I wrote “Brandraising” hoping that people would adapt the principles in it to help nonprofits of all shapes, sizes, and missions communicate more effectively. I recently met Scott, who did exactly that, so I asked him to share his experiences here. -Sarah

Awesome! You’ve just been asked to create the new visual identity for an orphanage of 35-plus children in Tijuana, Mexico. You’ve met and talked with the director and the only staff member. Where is the Communications Manager you ask? Administrative assistant? Fundraising Manager? Social Media Specialist? Oh, the director assumes these roles when time permits? Soon you begin sympathizing with the orphanage believing that the priorities of their shoestring budget — food, clothes, heath care, education, a roof, and actual shoestrings — trump the need for a long-term vision and communication plan.
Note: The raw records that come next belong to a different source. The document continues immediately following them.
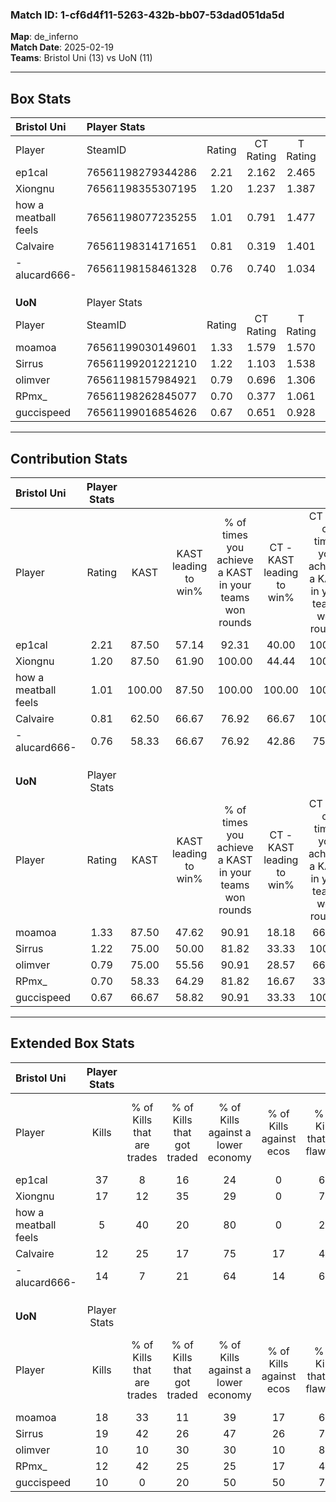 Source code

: ### Match ID: 1-cf6d4f11-5263-432b-bb07-53dad051da5d  
**Map**: de_inferno  
**Match Date**: 2025-02-19  
**Teams**: Bristol Uni (13) vs UoN (11)  

---  

## Box Stats  

| **Bristol Uni**      | Player Stats      |        |           |          |        |       |       |         |        |      |     |
| :- | :- | :-: | :-: | :-: | :-: | :-: | :-: | :-: | :-: | :-: | :-: |
| Player               | SteamID           | Rating | CT Rating | T Rating |  KAST  |  ADR  | Kills | Assists | Deaths | K/D  | HS% |
| ep1cal               | 76561198279344286 |  2.21  |   2.162   |  2.465   | 87.50  | 145.3 |  37   |    6    |   14   | 2.64 | 43  |
| Xiongnu              | 76561198355307195 |  1.20  |   1.237   |  1.387   | 87.50  | 86.5  |  17   |    8    |   19   | 0.89 | 29  |
| how a meatball feels | 76561198077235255 |  1.01  |   0.791   |  1.477   | 100.00 | 18.1  |   5   |    1    |   1    | 5.00 | 40  |
| Calvaire             | 76561198314171651 |  0.81  |   0.319   |  1.401   | 62.50  | 75.4  |  12   |    9    |   19   | 0.63 | 83  |
| -alucard666-         | 76561198158461328 |  0.76  |   0.740   |  1.034   | 58.33  | 64.6  |  14   |    2    |   20   | 0.70 | 64  |
|                      |                   |        |           |          |        |       |       |         |        |      |     |
|                      |                   |        |           |          |        |       |       |         |        |      |     |
|                      |                   |        |           |          |        |       |       |         |        |      |     |
| **UoN**              | Player Stats      |        |           |          |        |       |       |         |        |      |     |
| Player               | SteamID           | Rating | CT Rating | T Rating |  KAST  |  ADR  | Kills | Assists | Deaths | K/D  | HS% |
| moamoa               | 76561199030149601 |  1.33  |   1.579   |  1.570   | 87.50  | 95.5  |  18   |    7    |   16   | 1.13 | 38  |
| Sirrus               | 76561199201221210 |  1.22  |   1.103   |  1.538   | 75.00  | 79.1  |  19   |    8    |   16   | 1.19 | 57  |
| olimver              | 76561198157984921 |  0.79  |   0.696   |  1.306   | 75.00  | 63.4  |  10   |   10    |   19   | 0.53 | 50  |
| RPmx_                | 76561198262845077 |  0.70  |   0.377   |  1.061   | 58.33  | 54.0  |  12   |    6    |   19   | 0.63 | 41  |
| guccispeed           | 76561199016854626 |  0.67  |   0.651   |  0.928   | 66.67  | 51.8  |  10   |    4    |   19   | 0.53 | 30  |
---  

## Contribution Stats  

| **Bristol Uni**      | Player Stats |        |                      |                                                        |                           |                                                             |                          |                                                            |
| :- | :-: | :-: | :-: | :-: | :-: | :-: | :-: | :-: |
| Player               |    Rating    |  KAST  | KAST leading to win% | % of times you achieve a KAST in your teams won rounds | CT - KAST leading to win% | CT - % of times you achieve a KAST in your teams won rounds | T - KAST leading to win% | T - % of times you achieve a KAST in your teams won rounds |
| ep1cal               |     2.21     | 87.50  |        57.14         |                         92.31                          |           40.00           |                           100.00                            |          72.73           |                           88.89                            |
| Xiongnu              |     1.20     | 87.50  |        61.90         |                         100.00                         |           44.44           |                           100.00                            |          75.00           |                           100.00                           |
| how a meatball feels |     1.01     | 100.00 |        87.50         |                         100.00                         |          100.00           |                           100.00                            |          85.71           |                           100.00                           |
| Calvaire             |     0.81     | 62.50  |        66.67         |                         76.92                          |           66.67           |                           100.00                            |          66.67           |                           66.67                            |
| -alucard666-         |     0.76     | 58.33  |        66.67         |                         76.92                          |           42.86           |                            75.00                            |          87.50           |                           77.78                            |
|                      |              |        |                      |                                                        |                           |                                                             |                          |                                                            |
|                      |              |        |                      |                                                        |                           |                                                             |                          |                                                            |
|                      |              |        |                      |                                                        |                           |                                                             |                          |                                                            |
| **UoN**              | Player Stats |        |                      |                                                        |                           |                                                             |                          |                                                            |
| Player               |    Rating    |  KAST  | KAST leading to win% | % of times you achieve a KAST in your teams won rounds | CT - KAST leading to win% | CT - % of times you achieve a KAST in your teams won rounds | T - KAST leading to win% | T - % of times you achieve a KAST in your teams won rounds |
| moamoa               |     1.33     | 87.50  |        47.62         |                         90.91                          |           18.18           |                            66.67                            |          80.00           |                           100.00                           |
| Sirrus               |     1.22     | 75.00  |        50.00         |                         81.82                          |           33.33           |                           100.00                            |          66.67           |                           75.00                            |
| olimver              |     0.79     | 75.00  |        55.56         |                         90.91                          |           28.57           |                            66.67                            |          72.73           |                           100.00                           |
| RPmx_                |     0.70     | 58.33  |        64.29         |                         81.82                          |           16.67           |                            33.33                            |          100.00          |                           100.00                           |
| guccispeed           |     0.67     | 66.67  |        58.82         |                         90.91                          |           33.33           |                           100.00                            |          87.50           |                           87.50                            |
---  

## Extended Box Stats  

| **Bristol Uni**      | Player Stats |                            |                            |                                    |                         |                              |                                 |        |                             |                                     |                          |                               |                            |
| :- | :-: | :-: | :-: | :-: | :-: | :-: | :-: | :-: | :-: | :-: | :-: | :-: | :-: |
| Player               |    Kills     | % of Kills that are trades | % of Kills that got traded | % of Kills against a lower economy | % of Kills against ecos | % of Kills that are flawless | % of Kills that are close duels | Deaths | % of Deaths that get traded | % of Deaths against a lower economy | % of Deaths against ecos | % of Deaths that are flawless | % of Deaths that are close |
| ep1cal               |      37      |             8              |             16             |                 24                 |            0            |              68              |                3                |   14   |             29              |                 29                  |            0             |              71               |             7              |
| Xiongnu              |      17      |             12             |             35             |                 29                 |            0            |              71              |                0                |   19   |             26              |                 26                  |            0             |              53               |             5              |
| how a meatball feels |      5       |             40             |             20             |                 80                 |            0            |              20              |               40                |   1    |              0              |                 100                 |            0             |              100              |            100             |
| Calvaire             |      12      |             25             |             17             |                 75                 |           17            |              42              |                0                |   19   |             11              |                 32                  |            0             |              58               |             5              |
| -alucard666-         |      14      |             7              |             21             |                 64                 |           14            |              64              |                0                |   20   |             20              |                 35                  |            5             |              60               |             0              |
|                      |              |                            |                            |                                    |                         |                              |                                 |        |                             |                                     |                          |                               |                            |
|                      |              |                            |                            |                                    |                         |                              |                                 |        |                             |                                     |                          |                               |                            |
|                      |              |                            |                            |                                    |                         |                              |                                 |        |                             |                                     |                          |                               |                            |
| **UoN**              | Player Stats |                            |                            |                                    |                         |                              |                                 |        |                             |                                     |                          |                               |                            |
| Player               |    Kills     | % of Kills that are trades | % of Kills that got traded | % of Kills against a lower economy | % of Kills against ecos | % of Kills that are flawless | % of Kills that are close duels | Deaths | % of Deaths that get traded | % of Deaths against a lower economy | % of Deaths against ecos | % of Deaths that are flawless | % of Deaths that are close |
| moamoa               |      18      |             33             |             11             |                 39                 |           17            |              67              |                0                |   16   |             31              |                 31                  |            13            |              56               |             0              |
| Sirrus               |      19      |             42             |             26             |                 47                 |           26            |              74              |                0                |   16   |             13              |                 19                  |            6             |              75               |             0              |
| olimver              |      10      |             10             |             30             |                 30                 |           10            |              80              |               10                |   19   |             32              |                 21                  |            11            |              58               |             0              |
| RPmx_                |      12      |             42             |             25             |                 25                 |           17            |              42              |               25                |   19   |              5              |                 16                  |            5             |              68               |             0              |
| guccispeed           |      10      |             0              |             20             |                 50                 |           50            |              70              |                0                |   19   |             21              |                 21                  |            11            |              63               |             16             |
In 2007 I was approached by the director of Los Angelitos Orphanage to take a look at the visual identity and make any changes that I saw fit. Using my experience as a for-profit communicator, I went ahead with what I knew. A long-term vision was never realized prior to the identity development process. Creating communications that solicited donations was job one, so a consistent and engaging visual system had to be developed quickly. In light of Los Angelitos’ immediate needs and my lack of experience with nonprofits, I felt it necessary to put the development of a long-term communication plan on the back burner…on the stove…next to their empty fridge. 

Fast-forward to 2012 — Los Angelitos has a new visual identity and some semblance of a consistent communications effort. But they were still without a long-term vision and communication strategy. It was about this time when Sarah Durham’s book Brandraising was brought to my attention. Sarah, and the many examples sited within Brandraising, gave me some fodder for a case for to develop a long-term, nonprofit communication strategy. I started talking with the director about the true value of communications and how they could be measured. I reasoned that any communication campaign that Los Angelitos delivers would be up against the 3,000 to 5,000 marketing messages that people receive each day from both nonprofits and for-profits.

As explained in the book, it’s important to get the staff and board on the same page about where a nonprofit is heading in the longterm before Brandraising can begin. I figured it would go a long way in establishing clarity of purpose if it were articulated visually what Los Angelitos does. With this in mind I began working on an information graphic as a way to show why Los Angelitos exists and how it proposed to make good on its promise to the children, their supporters, and the community in general. Not to mention the director and the board.

The final graphic highlighted findings that showed how Mexico was creating the tools and market to support investment, development, and growth. In addition, with new economic reforms on the horizon, Mexico will be in dire need of college graduates to fill business leadership and policy-making roles. The knowledge acquired from a Los Angelitos-funded college education would allow the girls at Los Angelitos to influence the Mexican economy and society. In an ambitious way, Los Angelitos could be instrumental in making the street children of Mexico a thing of the past.

The infographic helped us move closer to articulating a vision. From this rough vision a clearer mission began to evolve, one that directs the orphanage’s efforts toward healing, rehabilitating, and acclimating the street girls of the Tijuana border area by providing them with a nurturing home and a higher education. This is a value that potential donors can relate to because it’s about creating and sustaining a healthy life cycle for both the children and the greater Mexican community. If Los Angelitos follows this path, they can begin establishing a leadership position around the core issue of helping homeless, abused, and starving street children, as well as rehabilitating a struggling society.

It’s now believed, by both the director and the board, that helping the street girls of the Tijuana border area does not stop when they turn 18, but should continue into adulthood, and that by way of this effort, Los Angelitos is helping the greater Mexican community. The emotional stories told by these girls have been collected and shared through several campaigns via email, social media sites, and fundraising kits. Comments have been positive. Communication efforts, while still being developed, have increased funding via online solicitations and have attracted a wider base of supporters ranging from pop-music stars to commercial contractors.